- [YOUR ASSIGNMENT]:
Your task is to copy all of the entries exactly as they are given.

* * * * * * *

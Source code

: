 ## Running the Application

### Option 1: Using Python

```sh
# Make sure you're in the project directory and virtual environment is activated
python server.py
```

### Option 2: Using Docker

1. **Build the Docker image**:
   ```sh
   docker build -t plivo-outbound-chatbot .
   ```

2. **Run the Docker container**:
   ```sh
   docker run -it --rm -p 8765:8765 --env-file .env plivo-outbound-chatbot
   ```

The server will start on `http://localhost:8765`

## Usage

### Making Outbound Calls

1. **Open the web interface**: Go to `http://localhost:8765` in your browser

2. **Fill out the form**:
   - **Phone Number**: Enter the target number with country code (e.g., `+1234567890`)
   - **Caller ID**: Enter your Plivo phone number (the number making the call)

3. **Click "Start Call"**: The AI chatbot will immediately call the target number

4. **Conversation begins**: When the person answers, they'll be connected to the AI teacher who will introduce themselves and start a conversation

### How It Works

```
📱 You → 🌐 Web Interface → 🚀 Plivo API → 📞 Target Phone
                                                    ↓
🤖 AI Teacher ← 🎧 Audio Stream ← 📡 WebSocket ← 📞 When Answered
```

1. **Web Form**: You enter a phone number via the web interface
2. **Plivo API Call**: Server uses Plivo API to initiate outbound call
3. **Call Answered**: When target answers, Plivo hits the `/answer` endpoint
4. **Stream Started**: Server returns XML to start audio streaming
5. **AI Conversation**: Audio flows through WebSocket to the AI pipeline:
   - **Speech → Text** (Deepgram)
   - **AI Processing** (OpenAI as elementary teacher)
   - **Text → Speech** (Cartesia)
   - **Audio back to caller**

* * * * * * *

- [COMPLETED TASK]:
Source code

: ## Running the Application

### Option 1: Using Python

```sh
# Make sure you're in the project directory and virtual environment is activated
python server.py
```

### Option 2: Using Docker

1. **Build the Docker image**:
   ```sh
   docker build -t plivo-outbound-chatbot .
   ```

2. **Run the Docker container**:
   ```sh
   docker run -it --rm -p 8765:8765 --env-file .env plivo-outbound-chatbot
   ```

The server will start on `http://localhost:8765`

## Usage

### Making Outbound Calls

1. **Open the web interface**: Go to `http://localhost:8765` in your browser

2. **Fill out the form**:
   - **Phone Number**: Enter the target number with country code (e.g., `+1234567890`)
   - **Caller ID**: Enter your Plivo phone number (the number making the call)

3. **Click "Start Call"**: The AI chatbot will immediately call the target number

4. **Conversation begins**: When the person answers, they'll be connected to the AI teacher who will introduce themselves and start a conversation

### How It Works

```
📱 You → 🌐 Web Interface → 🚀 Plivo API → 📞 Target Phone
                                                    ↓
🤖 AI Teacher ← 🎧 Audio Stream ← 📡 WebSocket ← 📞 When Answered
```

1. **Web Form**: You enter a phone number via the web interface
2. **Plivo API Call**: Server uses Plivo API to initiate outbound call
3. **Call Answered**: When target answers, Plivo hits the `/answer` endpoint
4. **Stream Started**: Server returns XML to start audio streaming
5. **AI Conversation**: Audio flows through WebSocket to the AI pipeline:
   - **Speech → Text** (Deepgram)
   - **AI Processing** (OpenAI as elementary teacher)
   - **Text → Speech** (Cartesia)
   - **Audio back to caller**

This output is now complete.